Source texts of formatted documents:
----------

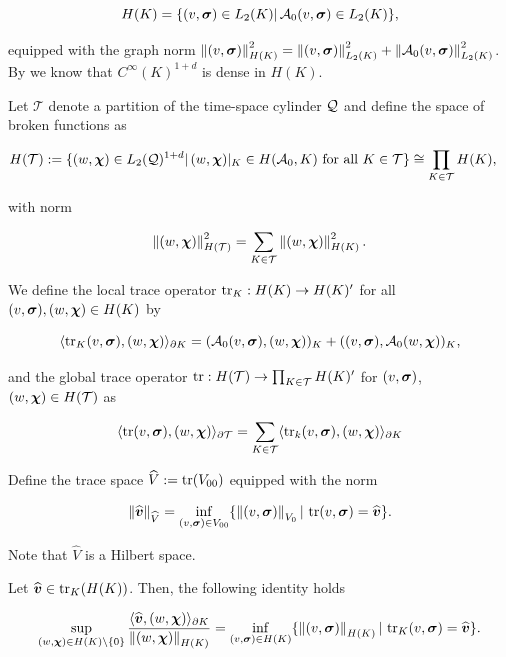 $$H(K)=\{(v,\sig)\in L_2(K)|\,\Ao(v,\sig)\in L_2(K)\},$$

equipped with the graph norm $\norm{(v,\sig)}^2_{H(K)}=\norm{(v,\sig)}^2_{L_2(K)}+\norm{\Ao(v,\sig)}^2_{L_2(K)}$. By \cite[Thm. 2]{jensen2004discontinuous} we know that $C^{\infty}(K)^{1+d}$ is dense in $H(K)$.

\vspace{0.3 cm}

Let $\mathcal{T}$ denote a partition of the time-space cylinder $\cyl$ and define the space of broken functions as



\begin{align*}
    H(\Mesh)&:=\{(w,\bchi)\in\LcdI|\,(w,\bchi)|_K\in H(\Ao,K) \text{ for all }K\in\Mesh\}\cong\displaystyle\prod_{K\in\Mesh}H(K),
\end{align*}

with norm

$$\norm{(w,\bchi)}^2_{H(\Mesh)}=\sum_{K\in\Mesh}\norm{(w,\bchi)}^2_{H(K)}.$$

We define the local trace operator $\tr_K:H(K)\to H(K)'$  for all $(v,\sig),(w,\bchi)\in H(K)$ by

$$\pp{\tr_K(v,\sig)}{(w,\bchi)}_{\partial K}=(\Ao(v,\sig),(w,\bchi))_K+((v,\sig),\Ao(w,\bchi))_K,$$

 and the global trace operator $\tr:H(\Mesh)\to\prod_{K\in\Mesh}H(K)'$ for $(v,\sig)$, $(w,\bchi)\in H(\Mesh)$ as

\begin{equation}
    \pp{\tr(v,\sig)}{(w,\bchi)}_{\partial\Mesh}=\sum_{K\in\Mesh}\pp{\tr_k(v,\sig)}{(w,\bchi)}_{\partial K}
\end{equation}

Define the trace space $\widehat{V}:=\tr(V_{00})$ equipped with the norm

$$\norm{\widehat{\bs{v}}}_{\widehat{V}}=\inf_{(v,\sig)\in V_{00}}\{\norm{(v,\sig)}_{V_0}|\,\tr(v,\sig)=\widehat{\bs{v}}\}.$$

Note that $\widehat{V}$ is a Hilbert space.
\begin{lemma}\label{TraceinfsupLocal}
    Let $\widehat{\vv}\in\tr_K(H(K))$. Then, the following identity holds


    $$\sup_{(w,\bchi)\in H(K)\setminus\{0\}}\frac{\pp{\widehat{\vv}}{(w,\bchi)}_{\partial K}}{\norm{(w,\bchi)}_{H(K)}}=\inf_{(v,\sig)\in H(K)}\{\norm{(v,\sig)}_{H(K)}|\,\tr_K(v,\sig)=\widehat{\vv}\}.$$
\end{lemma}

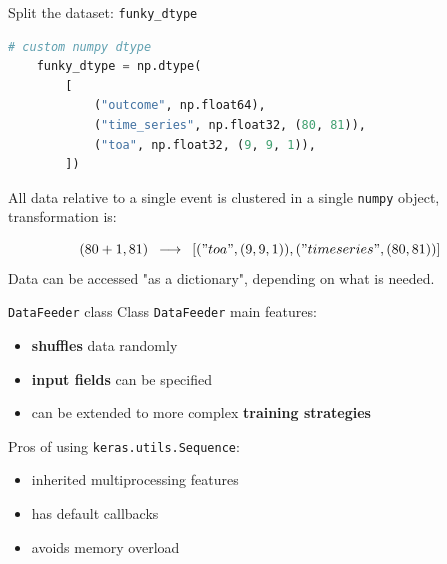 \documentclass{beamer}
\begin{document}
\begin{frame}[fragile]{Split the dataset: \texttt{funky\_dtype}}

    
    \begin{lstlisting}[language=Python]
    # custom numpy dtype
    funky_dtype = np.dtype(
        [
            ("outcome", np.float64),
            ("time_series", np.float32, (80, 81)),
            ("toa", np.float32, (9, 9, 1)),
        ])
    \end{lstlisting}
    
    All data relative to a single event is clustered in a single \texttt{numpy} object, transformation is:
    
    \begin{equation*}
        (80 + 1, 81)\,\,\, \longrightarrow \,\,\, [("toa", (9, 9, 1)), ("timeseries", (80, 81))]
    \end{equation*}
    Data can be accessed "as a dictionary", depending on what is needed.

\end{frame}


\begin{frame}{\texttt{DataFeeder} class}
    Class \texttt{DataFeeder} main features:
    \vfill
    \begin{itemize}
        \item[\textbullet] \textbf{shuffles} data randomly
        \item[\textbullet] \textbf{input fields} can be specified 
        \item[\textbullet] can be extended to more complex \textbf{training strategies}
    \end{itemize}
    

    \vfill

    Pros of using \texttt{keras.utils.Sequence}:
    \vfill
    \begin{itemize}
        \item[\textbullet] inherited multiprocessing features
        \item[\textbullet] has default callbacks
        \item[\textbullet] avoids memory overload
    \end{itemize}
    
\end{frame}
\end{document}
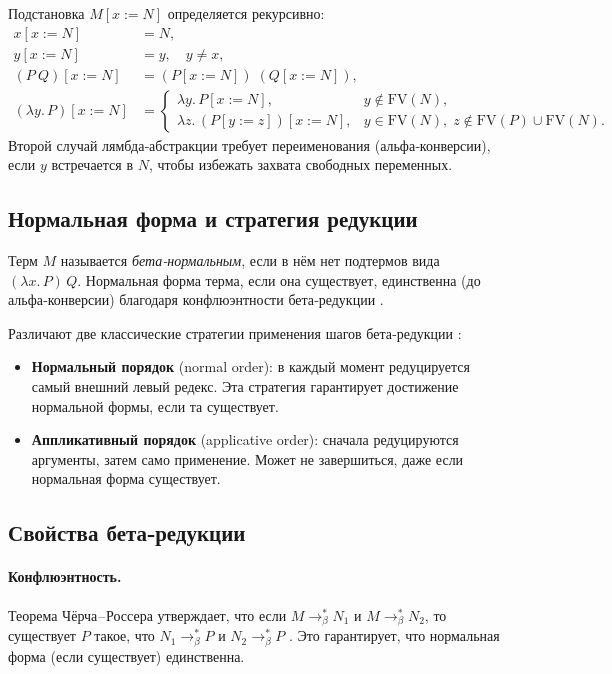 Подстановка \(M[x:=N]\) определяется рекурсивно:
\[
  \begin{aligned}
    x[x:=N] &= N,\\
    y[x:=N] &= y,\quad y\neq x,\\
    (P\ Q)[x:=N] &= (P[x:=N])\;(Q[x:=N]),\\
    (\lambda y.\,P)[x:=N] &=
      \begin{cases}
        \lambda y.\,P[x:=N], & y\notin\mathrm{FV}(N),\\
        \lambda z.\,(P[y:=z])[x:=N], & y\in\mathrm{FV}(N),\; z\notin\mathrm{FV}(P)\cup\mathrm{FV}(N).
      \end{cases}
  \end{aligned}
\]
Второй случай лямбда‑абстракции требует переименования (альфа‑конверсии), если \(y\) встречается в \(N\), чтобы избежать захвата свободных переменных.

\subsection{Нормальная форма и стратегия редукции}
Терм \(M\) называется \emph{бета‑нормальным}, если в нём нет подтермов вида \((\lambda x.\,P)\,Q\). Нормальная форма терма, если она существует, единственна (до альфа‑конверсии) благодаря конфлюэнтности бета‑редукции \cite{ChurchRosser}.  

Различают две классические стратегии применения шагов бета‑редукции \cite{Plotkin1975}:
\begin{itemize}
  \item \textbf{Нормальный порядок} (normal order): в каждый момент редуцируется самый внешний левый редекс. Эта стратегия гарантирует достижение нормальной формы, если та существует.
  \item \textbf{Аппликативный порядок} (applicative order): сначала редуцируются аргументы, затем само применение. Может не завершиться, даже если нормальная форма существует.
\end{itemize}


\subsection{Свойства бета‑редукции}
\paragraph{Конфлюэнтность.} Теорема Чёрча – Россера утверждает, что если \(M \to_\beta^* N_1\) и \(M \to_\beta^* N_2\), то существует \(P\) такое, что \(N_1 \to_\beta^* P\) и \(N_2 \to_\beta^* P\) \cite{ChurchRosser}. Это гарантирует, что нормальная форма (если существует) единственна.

----------

Work request: Every line in the data that holds the string "ChurchRosser" should be returned.

Your solution:
Терм \(M\) называется \emph{бета‑нормальным}, если в нём нет подтермов вида \((\lambda x.\,P)\,Q\). Нормальная форма терма, если она существует, единственна (до альфа‑конверсии) благодаря конфлюэнтности бета‑редукции \cite{ChurchRosser}.  
\paragraph{Конфлюэнтность.} Теорема Чёрча – Россера утверждает, что если \(M \to_\beta^* N_1\) и \(M \to_\beta^* N_2\), то существует \(P\) такое, что \(N_1 \to_\beta^* P\) и \(N_2 \to_\beta^* P\) \cite{ChurchRosser}. Это гарантирует, что нормальная форма (если существует) единственна.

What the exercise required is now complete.